The Uttarakhand Electricity Regulatory Commission (UERC) has increased the rebate for residential Solar Water Heaters (SWHs) in the northern Indian state of Uttarakhand to INR 100/month and 100 litres of capacity in May 2011 (see attached pdf). This is already the second increase in the subsidy’s amount: UERC first introduced the rebate in April 2005 with 50 INR/month and 100 litres of capacity and increased it to 75 INR/month and 100 litres in May 2006. The maximum capacity that a residential user can claim a subsidy for is 500 litres. However, UERC has not specified how many years solar water heater owners will actually receive the rebate.
Photo: Jaideep Malaviya
According to UERC estimates, every 100 litres of solar-heated water would replace a 2 kW electric geyser. Annual electricity savings would sum up to 950 kWh, assuming 200 sunny days per year since the state is in the mountains of the Himalayan region. The highest purchase price of the state electricity supplier is 4.20 INR/kWh. This means that every 100 litre system should provide annual savings of up to INR 3,990. The subsidised tariff paid by the consumer is 2.95 INR/kWh, which results in savings of 2,802 INR/year (see the table below). The UERC rebate is paid in addition to the central government investment subsidy, which is 60% of the SWH benchmark costs.
Consumers who make false statements about the capacity of the solar water heater they bought will be taken to court and have to repay the total rebate.
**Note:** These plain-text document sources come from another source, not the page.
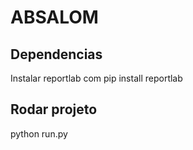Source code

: # ABSALOM
<h2>Dependencias</h2>
Instalar reportlab com pip install reportlab
<h2>Rodar projeto</h2>
python run.py 
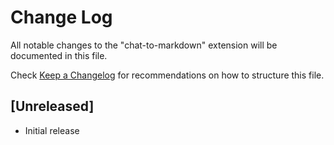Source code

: # Change Log

All notable changes to the "chat-to-markdown" extension will be documented in this file.

Check [Keep a Changelog](http://keepachangelog.com/) for recommendations on how to structure this file.

## [Unreleased]

- Initial release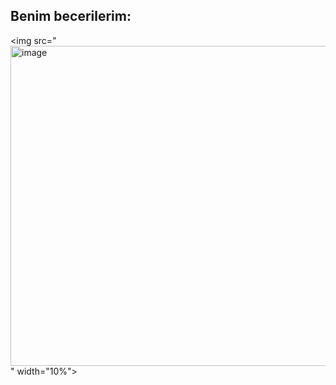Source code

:## Benim becerilerim:
<img src="<img width="512" height="512" alt="image" src="https://github.com/user-attachments/assets/20216c73-155e-458d-a859-53a811dcff40" />
" width="10%">
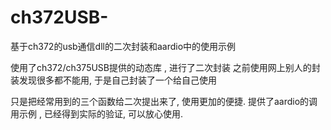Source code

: # ch372USB-
基于ch372的usb通信dll的二次封装和aardio中的使用示例

使用了ch372/ch375USB提供的动态库 , 进行了二次封装
之前使用网上别人的封装发现很多都不能用, 于是自己封装了一个给自己使用

只是把经常用到的三个函数给二次提出来了, 使用更加的便捷.
提供了aardio的调用示例 , 已经得到实际的验证, 可以放心使用.
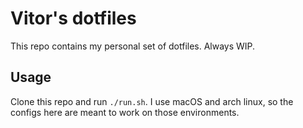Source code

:# Vitor's dotfiles

This repo contains my personal set of dotfiles. Always WIP.

## Usage

Clone this repo and run `./run.sh`. I use macOS and arch linux, so the configs
here are meant to work on those environments.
They will also be barred from receiving any rebates over the next 12 months.
|Assumed cost of 100 litre system (Flat Plate)||20,000 INR|
|Annual savings of electricity||- 2,802 INR|
|Subsidy with 100 INR/month per 100 litres||- 1,200 INR|
|Capital subsidy from central government of around 60 % of the investment costs||- 12,000 INR|
|Investment costs left after first year||3,998 INR|
Table: 80 % of the investment in a solar water heater installed in Uttarakhand State is repaid after one year
Source: UERC, own estimate
The calculations made in the above table show that nearly 80% of the investment is recovered after the first year. Jajpal Singh Bisht, owner of Ados Electronics, one of the leading local suppliers of SWHs, says that the incentives shown above have nearly doubled his company’s sales during the last year and that demand is still high. Also, Ados Electronics had already sold residential systems with more than 500 m2 of collector area.
According to information provided by the Uttarakhand Renewable Energy Development Agency until the end of March 2010, the totally installed SWH area in the state was 20,014 m2. As a result of the federal incentives, the SWH area grew by 3,115 m2 in the period between April 2010 and March 2011. Between April 2011 and December 2011, the now second increase in the electricity rebate has added another 1,230 m2 of SWH area to the state total.
The state electric utility Uttarakhand Power Corporation Limited (UPCL) counts around 1.6 million domestic and commercial users among its customers. Even assuming that only a modest share of 5% of the total 1.6 million clients opted for solar water heaters, the total power purchase requirement would go down by about 76 GWh (80,000 systems times 950 kWh/a and system).